2. RELATIONSHIP BETWEEN PARTIES. During the term of the Consulting Arrangement, Consultant shall be deemed to be an independent contractor. Consultant shall not be considered as having an employee status vis-a-vis the Corporation, or by virtue of the Consulting Arrangement being entitled to participate in any plans, arrangements or distributions by the Corporation pertaining to or in connection with any pension, stock, bonus, profit sharing, welfare benefits, or similar benefits for the regular employees of the Corporation. The Corporation shall not withhold any taxes in connection with the compensation due Consultant hereunder, and Consultant will be responsible for the payment of any such taxes and hereby agrees to indemnify the Corporation against nonpayment thereof.

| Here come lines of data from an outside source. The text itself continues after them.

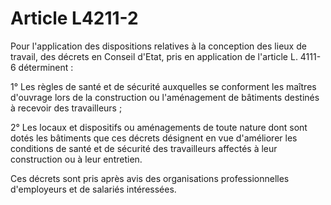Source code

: # Article L4211-2

Pour l'application des dispositions relatives à la conception des lieux de travail, des décrets en Conseil d'Etat, pris en application de l'article L. 4111-6 déterminent :

1° Les règles de santé et de sécurité auxquelles se conforment les maîtres d'ouvrage lors de la construction ou l'aménagement de bâtiments destinés à recevoir des travailleurs ;

2° Les locaux et dispositifs ou aménagements de toute nature dont sont dotés les bâtiments que ces décrets désignent en vue d'améliorer les conditions de santé et de sécurité des travailleurs affectés à leur construction ou à leur entretien.

Ces décrets sont pris après avis des organisations professionnelles d'employeurs et de salariés intéressées.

3. COMPENSATION FOR THE CONSULTING ARRANGEMENT. As consideration for the services to be rendered under the Consulting Arrangement by Consultant and as compensation for the income it could have otherwise earned if it had not agreed to keep itself available to the Corporation hereunder, the Corporation will issue to the Consultant eight million (8,000,000) shares of its common stock and four million (4,000,000) shares of its Series A Anti-Dilutive Preferred Stock. Prior to this Agreement, there were twelve million (12,000,000) shares of its common stock and six million (6,000,000) shares of the Corporation's Series A Anti-Dilutive Preferred Stock outstanding, including two million (2,000,000) shares of its common stock and one million (1,000,000) shares of its Series A Anti-Dilutive Preferred Stock that have been allocated to Mintz & Fraade Enterprises, LLC (and/or its assignees or designees) and ten million (10,000,000) shares of the Corporation’s common stock and five million (5,000,000) shares of the Corporation’s Series A Anti-Dilutive Preferred Stock that have been allocated to members of the Corporation’s management (hereinafter referred to as “Management”).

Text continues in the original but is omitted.